Scan the material below for the string "facepunch". Report every line that has it.

** RECORDS PROVIDED follows **

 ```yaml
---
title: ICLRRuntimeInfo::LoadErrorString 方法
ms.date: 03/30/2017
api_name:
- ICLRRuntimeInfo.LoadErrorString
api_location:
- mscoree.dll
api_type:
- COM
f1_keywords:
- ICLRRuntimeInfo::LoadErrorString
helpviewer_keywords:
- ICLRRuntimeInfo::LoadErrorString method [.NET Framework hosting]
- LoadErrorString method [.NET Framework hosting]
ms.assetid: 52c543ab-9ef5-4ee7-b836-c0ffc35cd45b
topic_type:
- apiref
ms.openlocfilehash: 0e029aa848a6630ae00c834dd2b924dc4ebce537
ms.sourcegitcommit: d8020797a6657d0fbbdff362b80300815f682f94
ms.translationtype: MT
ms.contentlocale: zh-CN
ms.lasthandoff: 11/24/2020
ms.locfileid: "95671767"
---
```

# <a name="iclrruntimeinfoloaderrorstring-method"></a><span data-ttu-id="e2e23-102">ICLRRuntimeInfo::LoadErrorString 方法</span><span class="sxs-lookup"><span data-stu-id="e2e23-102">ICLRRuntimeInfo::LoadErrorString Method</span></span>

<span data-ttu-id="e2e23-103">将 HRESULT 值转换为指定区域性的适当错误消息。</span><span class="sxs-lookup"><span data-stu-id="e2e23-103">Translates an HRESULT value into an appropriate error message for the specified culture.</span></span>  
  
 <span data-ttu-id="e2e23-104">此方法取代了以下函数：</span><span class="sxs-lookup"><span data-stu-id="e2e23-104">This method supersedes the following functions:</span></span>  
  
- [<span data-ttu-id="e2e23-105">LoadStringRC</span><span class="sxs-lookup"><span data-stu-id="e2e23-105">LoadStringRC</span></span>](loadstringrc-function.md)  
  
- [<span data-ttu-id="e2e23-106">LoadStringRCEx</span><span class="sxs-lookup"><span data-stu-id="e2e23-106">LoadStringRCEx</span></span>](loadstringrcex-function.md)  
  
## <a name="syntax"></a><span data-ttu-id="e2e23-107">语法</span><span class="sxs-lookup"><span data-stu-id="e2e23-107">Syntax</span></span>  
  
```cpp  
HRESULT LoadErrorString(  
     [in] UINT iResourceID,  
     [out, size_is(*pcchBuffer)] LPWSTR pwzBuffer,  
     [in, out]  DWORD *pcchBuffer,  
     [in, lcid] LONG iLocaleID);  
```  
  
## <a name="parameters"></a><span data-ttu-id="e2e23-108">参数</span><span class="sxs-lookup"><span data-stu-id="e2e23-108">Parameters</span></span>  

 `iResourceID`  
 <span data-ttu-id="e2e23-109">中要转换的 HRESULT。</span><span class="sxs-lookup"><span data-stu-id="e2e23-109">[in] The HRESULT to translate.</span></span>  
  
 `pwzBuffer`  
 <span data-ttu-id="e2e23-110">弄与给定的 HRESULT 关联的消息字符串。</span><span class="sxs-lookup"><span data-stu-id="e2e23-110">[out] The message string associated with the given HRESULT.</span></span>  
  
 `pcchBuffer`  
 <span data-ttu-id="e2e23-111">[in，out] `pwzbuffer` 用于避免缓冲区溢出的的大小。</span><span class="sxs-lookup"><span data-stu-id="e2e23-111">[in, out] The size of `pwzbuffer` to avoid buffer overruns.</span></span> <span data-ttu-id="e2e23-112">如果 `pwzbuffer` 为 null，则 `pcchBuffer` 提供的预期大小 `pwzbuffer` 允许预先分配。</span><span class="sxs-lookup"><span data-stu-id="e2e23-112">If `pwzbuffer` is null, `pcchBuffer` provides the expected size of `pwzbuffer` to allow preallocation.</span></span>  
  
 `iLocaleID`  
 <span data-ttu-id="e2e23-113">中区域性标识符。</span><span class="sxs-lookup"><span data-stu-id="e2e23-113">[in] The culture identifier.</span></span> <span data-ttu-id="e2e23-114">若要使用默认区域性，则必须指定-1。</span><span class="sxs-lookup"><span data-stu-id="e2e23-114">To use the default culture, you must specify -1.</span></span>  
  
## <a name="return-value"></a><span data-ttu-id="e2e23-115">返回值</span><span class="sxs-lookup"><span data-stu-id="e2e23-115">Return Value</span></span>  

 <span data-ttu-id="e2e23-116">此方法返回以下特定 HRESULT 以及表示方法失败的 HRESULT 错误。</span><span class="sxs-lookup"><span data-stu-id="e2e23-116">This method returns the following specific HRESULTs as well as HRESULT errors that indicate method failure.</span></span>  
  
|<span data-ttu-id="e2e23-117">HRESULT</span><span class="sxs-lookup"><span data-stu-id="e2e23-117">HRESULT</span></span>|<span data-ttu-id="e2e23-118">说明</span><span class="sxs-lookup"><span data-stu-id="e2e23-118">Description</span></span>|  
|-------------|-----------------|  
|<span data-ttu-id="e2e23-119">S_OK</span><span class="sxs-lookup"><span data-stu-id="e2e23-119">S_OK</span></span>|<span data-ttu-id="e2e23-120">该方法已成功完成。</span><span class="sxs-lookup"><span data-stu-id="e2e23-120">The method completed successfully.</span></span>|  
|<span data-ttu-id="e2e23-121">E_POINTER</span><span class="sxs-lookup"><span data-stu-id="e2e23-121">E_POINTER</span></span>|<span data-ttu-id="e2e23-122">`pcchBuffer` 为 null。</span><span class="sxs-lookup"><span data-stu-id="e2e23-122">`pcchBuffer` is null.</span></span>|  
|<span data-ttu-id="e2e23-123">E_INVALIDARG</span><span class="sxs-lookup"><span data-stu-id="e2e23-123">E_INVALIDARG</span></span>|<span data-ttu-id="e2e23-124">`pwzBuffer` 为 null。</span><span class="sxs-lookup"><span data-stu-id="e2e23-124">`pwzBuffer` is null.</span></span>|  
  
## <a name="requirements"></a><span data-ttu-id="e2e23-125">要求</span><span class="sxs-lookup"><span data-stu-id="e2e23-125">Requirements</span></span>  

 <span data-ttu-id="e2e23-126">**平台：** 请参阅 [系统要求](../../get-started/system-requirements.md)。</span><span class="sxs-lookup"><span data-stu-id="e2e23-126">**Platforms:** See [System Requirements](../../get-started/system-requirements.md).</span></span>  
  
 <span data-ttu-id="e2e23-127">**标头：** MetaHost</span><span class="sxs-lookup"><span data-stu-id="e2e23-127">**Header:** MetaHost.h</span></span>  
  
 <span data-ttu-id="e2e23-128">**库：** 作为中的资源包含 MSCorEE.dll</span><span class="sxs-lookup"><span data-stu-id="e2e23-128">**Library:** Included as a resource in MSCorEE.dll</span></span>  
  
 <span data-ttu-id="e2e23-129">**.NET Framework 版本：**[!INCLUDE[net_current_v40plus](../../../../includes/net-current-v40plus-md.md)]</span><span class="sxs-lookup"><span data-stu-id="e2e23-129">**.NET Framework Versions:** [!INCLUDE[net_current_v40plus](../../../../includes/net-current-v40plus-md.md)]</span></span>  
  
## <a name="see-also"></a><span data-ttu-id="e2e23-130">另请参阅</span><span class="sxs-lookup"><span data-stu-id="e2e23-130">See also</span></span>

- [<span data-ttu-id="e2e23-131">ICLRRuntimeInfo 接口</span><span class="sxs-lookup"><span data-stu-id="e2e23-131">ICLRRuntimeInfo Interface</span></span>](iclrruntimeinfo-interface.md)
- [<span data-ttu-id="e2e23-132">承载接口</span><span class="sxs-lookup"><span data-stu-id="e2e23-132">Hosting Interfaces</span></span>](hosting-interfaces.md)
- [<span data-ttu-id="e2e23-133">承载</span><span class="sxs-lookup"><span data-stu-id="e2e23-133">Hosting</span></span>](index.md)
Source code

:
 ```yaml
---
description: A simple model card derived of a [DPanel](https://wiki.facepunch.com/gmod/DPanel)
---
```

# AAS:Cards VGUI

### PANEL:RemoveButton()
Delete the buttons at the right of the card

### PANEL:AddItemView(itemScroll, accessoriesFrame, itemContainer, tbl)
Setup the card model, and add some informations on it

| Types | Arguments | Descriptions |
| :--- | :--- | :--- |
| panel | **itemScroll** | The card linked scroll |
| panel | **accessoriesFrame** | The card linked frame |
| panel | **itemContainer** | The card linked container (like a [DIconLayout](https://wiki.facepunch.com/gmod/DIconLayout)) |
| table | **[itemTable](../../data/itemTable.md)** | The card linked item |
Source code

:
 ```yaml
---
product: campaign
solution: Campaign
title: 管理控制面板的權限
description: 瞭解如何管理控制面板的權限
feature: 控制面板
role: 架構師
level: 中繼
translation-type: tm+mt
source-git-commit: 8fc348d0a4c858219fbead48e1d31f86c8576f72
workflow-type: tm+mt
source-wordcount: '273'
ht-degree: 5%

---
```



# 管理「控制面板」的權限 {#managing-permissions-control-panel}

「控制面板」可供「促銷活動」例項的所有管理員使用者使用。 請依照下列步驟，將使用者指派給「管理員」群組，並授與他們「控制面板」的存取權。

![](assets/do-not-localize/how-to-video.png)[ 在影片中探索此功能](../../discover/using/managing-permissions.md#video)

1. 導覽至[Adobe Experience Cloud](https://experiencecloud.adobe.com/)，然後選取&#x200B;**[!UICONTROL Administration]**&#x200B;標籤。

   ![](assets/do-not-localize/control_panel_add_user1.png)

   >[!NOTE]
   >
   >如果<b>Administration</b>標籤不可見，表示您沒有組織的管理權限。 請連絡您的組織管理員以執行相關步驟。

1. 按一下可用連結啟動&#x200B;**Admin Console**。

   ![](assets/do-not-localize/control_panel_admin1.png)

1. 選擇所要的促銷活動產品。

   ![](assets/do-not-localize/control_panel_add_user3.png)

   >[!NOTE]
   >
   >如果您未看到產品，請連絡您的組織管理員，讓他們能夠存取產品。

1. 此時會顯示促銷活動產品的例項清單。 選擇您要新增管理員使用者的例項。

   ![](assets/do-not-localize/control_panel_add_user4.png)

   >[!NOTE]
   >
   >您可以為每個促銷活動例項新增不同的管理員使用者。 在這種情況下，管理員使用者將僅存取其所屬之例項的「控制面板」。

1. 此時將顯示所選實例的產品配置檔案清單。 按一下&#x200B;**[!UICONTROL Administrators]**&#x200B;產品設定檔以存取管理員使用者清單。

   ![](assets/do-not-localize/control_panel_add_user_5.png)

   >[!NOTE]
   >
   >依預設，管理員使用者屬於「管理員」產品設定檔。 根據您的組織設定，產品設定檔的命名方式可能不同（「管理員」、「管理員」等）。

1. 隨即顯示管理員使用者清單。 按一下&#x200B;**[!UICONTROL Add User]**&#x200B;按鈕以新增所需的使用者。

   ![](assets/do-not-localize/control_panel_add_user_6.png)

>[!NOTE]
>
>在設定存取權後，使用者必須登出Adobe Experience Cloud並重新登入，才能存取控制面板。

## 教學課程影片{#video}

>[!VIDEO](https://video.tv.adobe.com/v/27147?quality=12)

** End of RECORDS PROVIDED **

## TASK OUTPUT:
description: A simple model card derived of a [DPanel](https://wiki.facepunch.com/gmod/DPanel)
| panel | **itemContainer** | The card linked container (like a [DIconLayout](https://wiki.facepunch.com/gmod/DIconLayout)) |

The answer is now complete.